The Environmental Protection Agency (EPA) is no stranger to controversy. From its dubious support of untenable cap-and-trade policies that put profits before people, to the study it released last year arguing that fracking posed no threat to our drinking water, the agency has made one thing clear: it’s letting corporate pressure stop it from doing its job, which is protecting us and the environment.
So while it’s upsetting, it should come as little surprise that after the World Health Organization found last year that glyphosate, the main ingredient in the weed killer known as Roundup, is “probably carcinogenic to humans,” the EPA shirked the science. EPA’s assessment instead concludes that glyphosate—the most widely used herbicide in the U.S.—is unlikely to cause cancer.
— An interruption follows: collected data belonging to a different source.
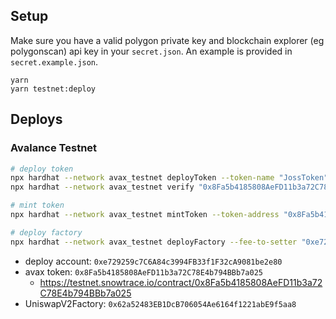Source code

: ## Setup

Make sure you have a valid polygon private key and blockchain explorer (eg polygonscan) api key in your `secret.json`. An example is provided in `secret.example.json`.

``` shell
yarn
yarn testnet:deploy
```

## Deploys

### Avalance Testnet

```bash
# deploy token
npx hardhat --network avax_testnet deployToken --token-name "JossToken" --token-symbol "JOSS"
npx hardhat --network avax_testnet verify "0x8Fa5b4185808AeFD11b3a72C78E4b794BBb7a025" "JossToken" "JOSS"

# mint token
npx hardhat --network avax_testnet mintToken --token-address "0x8Fa5b4185808AeFD11b3a72C78E4b794BBb7a025" --recipient-address "0xe729259c7C6A84c3994FB33f1F32cA9081be2e80" --amount 300000

# deploy factory
npx hardhat --network avax_testnet deployFactory --fee-to-setter "0xe729259c7C6A84c3994FB33f1F32cA9081be2e80"
```

- deploy account: `0xe729259c7C6A84c3994FB33f1F32cA9081be2e80`
- avax token: `0x8Fa5b4185808AeFD11b3a72C78E4b794BBb7a025`
    - https://testnet.snowtrace.io/contract/0x8Fa5b4185808AeFD11b3a72C78E4b794BBb7a025
- UniswapV2Factory: `0x62a52483EB1DcB706054Ae6164f1221abE9f5aa8`

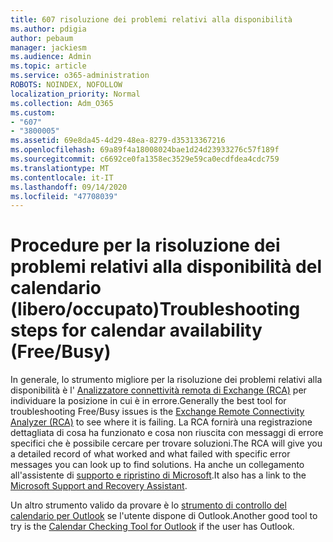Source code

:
 ```yaml
---
title: 607 risoluzione dei problemi relativi alla disponibilità
ms.author: pdigia
author: pebaum
manager: jackiesm
ms.audience: Admin
ms.topic: article
ms.service: o365-administration
ROBOTS: NOINDEX, NOFOLLOW
localization_priority: Normal
ms.collection: Adm_O365
ms.custom:
- "607"
- "3800005"
ms.assetid: 69e8da45-4d29-48ea-8279-d35313367216
ms.openlocfilehash: 69a89f4a18008024bae1d24d23933276c57f189f
ms.sourcegitcommit: c6692ce0fa1358ec3529e59ca0ecdfdea4cdc759
ms.translationtype: MT
ms.contentlocale: it-IT
ms.lasthandoff: 09/14/2020
ms.locfileid: "47708039"
---
```

# <a name="troubleshooting-steps-for-calendar-availability-freebusy"></a><span data-ttu-id="faf10-102">Procedure per la risoluzione dei problemi relativi alla disponibilità del calendario (libero/occupato)</span><span class="sxs-lookup"><span data-stu-id="faf10-102">Troubleshooting steps for calendar availability (Free/Busy)</span></span>

<span data-ttu-id="faf10-103">In generale, lo strumento migliore per la risoluzione dei problemi relativi alla disponibilità è l' [Analizzatore connettività remota di Exchange (RCA)](https://testconnectivity.microsoft.com/Default.aspx?testId=freeBusy) per individuare la posizione in cui è in errore.</span><span class="sxs-lookup"><span data-stu-id="faf10-103">Generally the best tool for troubleshooting Free/Busy issues is the [Exchange Remote Connectivity Analyzer (RCA)](https://testconnectivity.microsoft.com/Default.aspx?testId=freeBusy) to see where it is failing.</span></span> <span data-ttu-id="faf10-104">La RCA fornirà una registrazione dettagliata di cosa ha funzionato e cosa non riuscita con messaggi di errore specifici che è possibile cercare per trovare soluzioni.</span><span class="sxs-lookup"><span data-stu-id="faf10-104">The RCA will give you a detailed record of what worked and what failed with specific error messages you can look up to find solutions.</span></span> <span data-ttu-id="faf10-105">Ha anche un collegamento all'assistente di [supporto e ripristino di Microsoft](https://diagnostics.office.com/).</span><span class="sxs-lookup"><span data-stu-id="faf10-105">It also has a link to the [Microsoft Support and Recovery Assistant](https://diagnostics.office.com/).</span></span>

<span data-ttu-id="faf10-106">Un altro strumento valido da provare è lo [strumento di controllo del calendario per Outlook](https://www.microsoft.com/download/details.aspx?id=28786) se l'utente dispone di Outlook.</span><span class="sxs-lookup"><span data-stu-id="faf10-106">Another good tool to try is the [Calendar Checking Tool for Outlook](https://www.microsoft.com/download/details.aspx?id=28786) if the user has Outlook.</span></span>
But the majority of the studies in EPA’s assessment of glyphosate are funded by industry. Of the over 100 studies used in the EPA’s assessment, only 40% are peer-reviewed and accessible in the open literature; nearly 60% of the others are unpublished studies submitted by the industry. Many peer-reviewed studies, including one that links glyphosate with breast cancer cell growth, are labeled “not relevant”—without a sufficient explanation for their exclusion from the assessment.
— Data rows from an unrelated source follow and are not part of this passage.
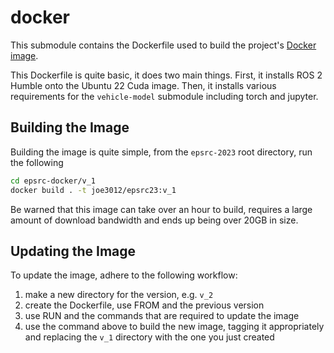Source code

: # docker

This submodule contains the Dockerfile used to build the project's [Docker image](https://hub.docker.com/repository/docker/joe3012/epsrc23/general).

This Dockerfile is quite basic, it does two main things. First, it installs ROS 2 Humble onto the Ubuntu 22 Cuda image. Then, it installs various requirements for the `vehicle-model` submodule including torch and jupyter.

## Building the Image

Building the image is quite simple, from the `epsrc-2023` root directory, run the following

```bash
cd epsrc-docker/v_1
docker build . -t joe3012/epsrc23:v_1
```

Be warned that this image can take over an hour to build, requires a large amount of download bandwidth and ends up being over 20GB in size.

## Updating the Image

To update the image, adhere to the following workflow:

1. make a new directory for the version, e.g. `v_2`
2. create the Dockerfile, use FROM and the previous version
3. use RUN and the commands that are required to update the image
4. use the command above to build the new image, tagging it appropriately and replacing the `v_1` directory with the one you just created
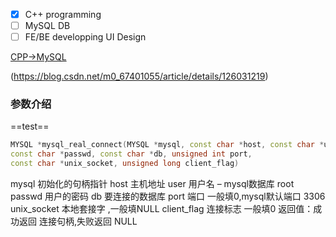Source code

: 
- [x] C++ programming
- [ ] MySQL DB
- [ ] FE/BE developping UI Design

[CPP->MySQL](https://blog.csdn.net/m0_67401055/article/details/126031219)
 
 
 (https://blog.csdn.net/m0_67401055/article/details/126031219)
### 参数介绍
==test==
```C++
MYSQL *mysql_real_connect(MYSQL *mysql, const char *host, const char *user,
const char *passwd, const char *db, unsigned int port,
const char *unix_socket, unsigned long client_flag)
```
 


mysql 初始化的句柄指针
host 主机地址
user 用户名 – mysql数据库 root
passwd 用户的密码
db 要连接的数据库
port 端口 一般填0,mysql默认端口 3306
unix_socket 本地套接字 ,一般填NULL
client_flag 连接标志 一般填0
返回值：成功返回 连接句柄,失败返回 NULL
 
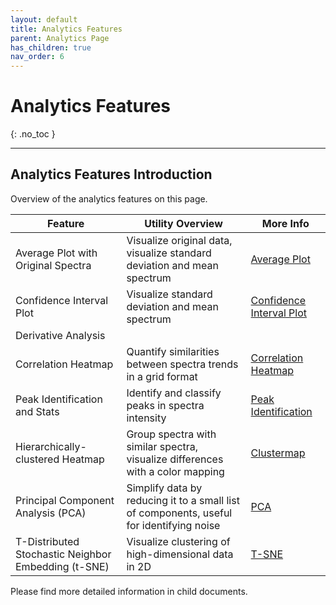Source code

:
 ```yaml
---
layout: default
title: Analytics Features
parent: Analytics Page
has_children: true
nav_order: 6
---
```


# Analytics Features
{: .no_toc }

---

## Analytics Features Introduction

Overview of the analytics features on this page.

| Feature                                             | Utility Overview                                                                         | More Info    |
|-----------------------------------------------------|------------------------------------------------------------------------------------------|--------------|
| Average Plot with Original Spectra                  | Visualize original data, visualize standard deviation and mean spectrum                  | [Average Plot](Analytics_Features/Average_Plot/)             |
| Confidence Interval Plot                            | Visualize standard deviation and mean spectrum                                           | [Confidence Interval Plot](Analytics_Features/Confidence_Interval_Plot/)             |
| Derivative Analysis                                 |                                                                                          |              |
| Correlation Heatmap                                 | Quantify similarities between spectra trends in a grid format                            | [Correlation Heatmap](Analytics_Features/Correlation_Heatmap/)             |
| Peak Identification and Stats                       | Identify and classify peaks in spectra intensity                                         | [Peak Identification](Analytics_Features/Peak_Identification/)             |
| Hierarchically-clustered Heatmap                    | Group spectra with similar spectra, visualize differences with a color mapping           | [Clustermap](Analytics_Features/Clustermap/)             |
| Principal Component Analysis (PCA)                  | Simplify data by reducing it to a small list of components, useful for identifying noise | [PCA](Analytics_Features/Principal_Component_Analysis/)             |
| T-Distributed Stochastic Neighbor Embedding (t-SNE) | Visualize clustering of high-dimensional data in 2D                                      | [T-SNE](Analytics_Features/T-SNE/)             |

Please find more detailed information in child documents.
Let’s be clear here: trustworthy, rigorous science is, by definition, transparent. The process the EPA used to declare Roundup an unlikely carcinogen is certainly not. And when corporations like Monsanto—the producer of Roundup—have the most to gain from agenda-driven studies, we have even more reason to demand that our government agencies are forthcoming about what data they use, and why.
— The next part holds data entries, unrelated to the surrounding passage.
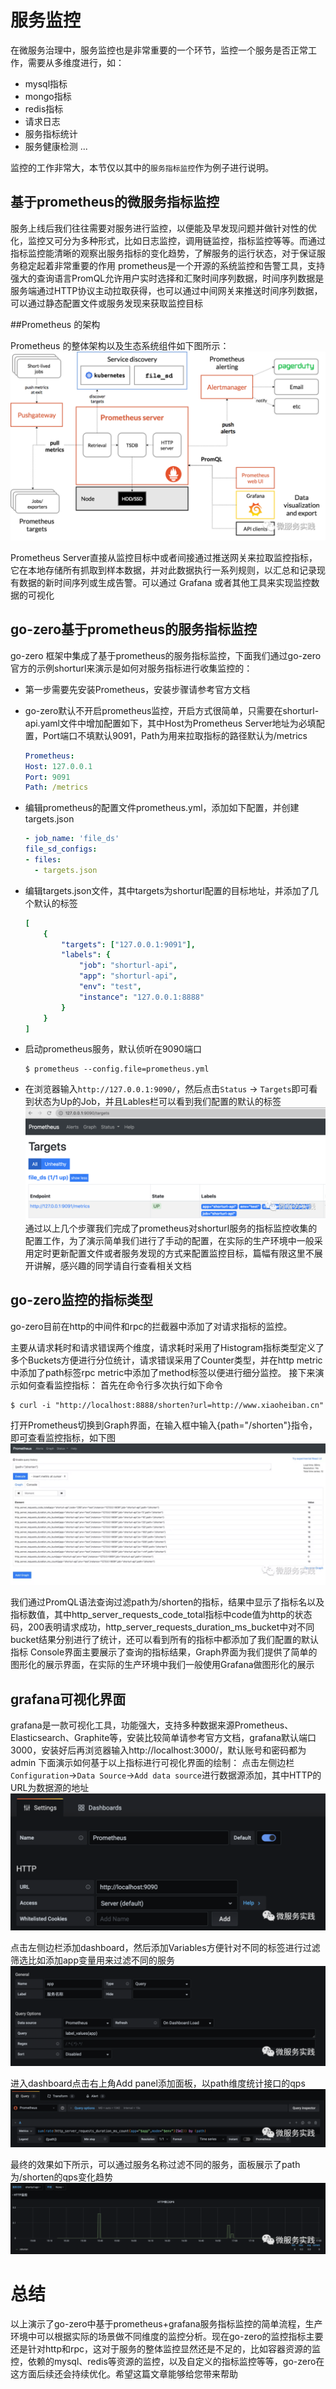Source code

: # 服务监控
在微服务治理中，服务监控也是非常重要的一个环节，监控一个服务是否正常工作，需要从多维度进行，如：
* mysql指标
* mongo指标
* redis指标
* 请求日志
* 服务指标统计
* 服务健康检测
...
  
监控的工作非常大，本节仅以其中的`服务指标监控`作为例子进行说明。

## 基于prometheus的微服务指标监控

服务上线后我们往往需要对服务进行监控，以便能及早发现问题并做针对性的优化，监控又可分为多种形式，比如日志监控，调用链监控，指标监控等等。而通过指标监控能清晰的观察出服务指标的变化趋势，了解服务的运行状态，对于保证服务稳定起着非常重要的作用
prometheus是一个开源的系统监控和告警工具，支持强大的查询语言PromQL允许用户实时选择和汇聚时间序列数据，时间序列数据是服务端通过HTTP协议主动拉取获得，也可以通过中间网关来推送时间序列数据，可以通过静态配置文件或服务发现来获取监控目标

##Prometheus 的架构

Prometheus 的整体架构以及生态系统组件如下图所示：
![prometheus-flow](./resource/prometheus-flow.png)

Prometheus Server直接从监控目标中或者间接通过推送网关来拉取监控指标，它在本地存储所有抓取到样本数据，并对此数据执行一系列规则，以汇总和记录现有数据的新时间序列或生成告警。可以通过 Grafana 或者其他工具来实现监控数据的可视化

## go-zero基于prometheus的服务指标监控

go-zero 框架中集成了基于prometheus的服务指标监控，下面我们通过go-zero官方的示例shorturl来演示是如何对服务指标进行收集监控的：
* 第一步需要先安装Prometheus，安装步骤请参考官方文档
* go-zero默认不开启prometheus监控，开启方式很简单，只需要在shorturl-api.yaml文件中增加配置如下，其中Host为Prometheus Server地址为必填配置，Port端口不填默认9091，Path为用来拉取指标的路径默认为/metrics
    ```yaml
    Prometheus:
    Host: 127.0.0.1
    Port: 9091
    Path: /metrics
    ```

* 编辑prometheus的配置文件prometheus.yml，添加如下配置，并创建targets.json
    ```yaml
    - job_name: 'file_ds'
    file_sd_configs:
    - files:
      - targets.json
    ```
* 编辑targets.json文件，其中targets为shorturl配置的目标地址，并添加了几个默认的标签
    ```yaml
    [
        {
            "targets": ["127.0.0.1:9091"],
            "labels": {
                "job": "shorturl-api",
                "app": "shorturl-api",
                "env": "test",
                "instance": "127.0.0.1:8888"
            }
        }
    ]
    ```
* 启动prometheus服务，默认侦听在9090端口
    ```shell
    $ prometheus --config.file=prometheus.yml
    ```
* 在浏览器输入`http://127.0.0.1:9090/`，然后点击`Status` -> `Targets`即可看到状态为Up的Job，并且Lables栏可以看到我们配置的默认的标签
![prometheus-start](./resource/prometheus-start.png)
通过以上几个步骤我们完成了prometheus对shorturl服务的指标监控收集的配置工作，为了演示简单我们进行了手动的配置，在实际的生产环境中一般采用定时更新配置文件或者服务发现的方式来配置监控目标，篇幅有限这里不展开讲解，感兴趣的同学请自行查看相关文档

## go-zero监控的指标类型

go-zero目前在http的中间件和rpc的拦截器中添加了对请求指标的监控。

主要从请求耗时和请求错误两个维度，请求耗时采用了Histogram指标类型定义了多个Buckets方便进行分位统计，请求错误采用了Counter类型，并在http metric中添加了path标签rpc metric中添加了method标签以便进行细分监控。
接下来演示如何查看监控指标：
首先在命令行多次执行如下命令
```shell
$ curl -i "http://localhost:8888/shorten?url=http://www.xiaoheiban.cn"
```
打开Prometheus切换到Graph界面，在输入框中输入{path="/shorten"}指令，即可查看监控指标，如下图
![prometheus-graph](./resource/prometheus-graph.webp)

我们通过PromQL语法查询过滤path为/shorten的指标，结果中显示了指标名以及指标数值，其中http_server_requests_code_total指标中code值为http的状态码，200表明请求成功，http_server_requests_duration_ms_bucket中对不同bucket结果分别进行了统计，还可以看到所有的指标中都添加了我们配置的默认指标
Console界面主要展示了查询的指标结果，Graph界面为我们提供了简单的图形化的展示界面，在实际的生产环境中我们一般使用Grafana做图形化的展示

## grafana可视化界面

grafana是一款可视化工具，功能强大，支持多种数据来源Prometheus、Elasticsearch、Graphite等，安装比较简单请参考官方文档，grafana默认端口3000，安装好后再浏览器输入http://localhost:3000/，默认账号和密码都为admin
下面演示如何基于以上指标进行可视化界面的绘制：
点击左侧边栏`Configuration`->`Data Source`->`Add data source`进行数据源添加，其中HTTP的URL为数据源的地址
![grafana](./resource/grafana.png)

点击左侧边栏添加dashboard，然后添加Variables方便针对不同的标签进行过滤筛选比如添加app变量用来过滤不同的服务
![grafana-app](./resource/grafana-app.png)

进入dashboard点击右上角Add panel添加面板，以path维度统计接口的qps
![grafana-app](./resource/grafana-qps.png)

最终的效果如下所示，可以通过服务名称过滤不同的服务，面板展示了path为/shorten的qps变化趋势
![grafana-app](./resource/grafana-panel.png)

# 总结

以上演示了go-zero中基于prometheus+grafana服务指标监控的简单流程，生产环境中可以根据实际的场景做不同维度的监控分析。现在go-zero的监控指标主要还是针对http和rpc，这对于服务的整体监控显然还是不足的，比如容器资源的监控，依赖的mysql、redis等资源的监控，以及自定义的指标监控等等，go-zero在这方面后续还会持续优化。希望这篇文章能够给您带来帮助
Right now, the EPA is reconsidering its approval of Roundup and has opened a public comment period. It’s our chance to make sure the EPA corrects its mistakes and starts doing its job. When millions of Americans are exposed to a probable human carcinogen every day we can’t afford to trust studies that might not have our best interest at heart.
It’s time that we tell the EPA to do a real, unbiased assessment and get rid of Roundup.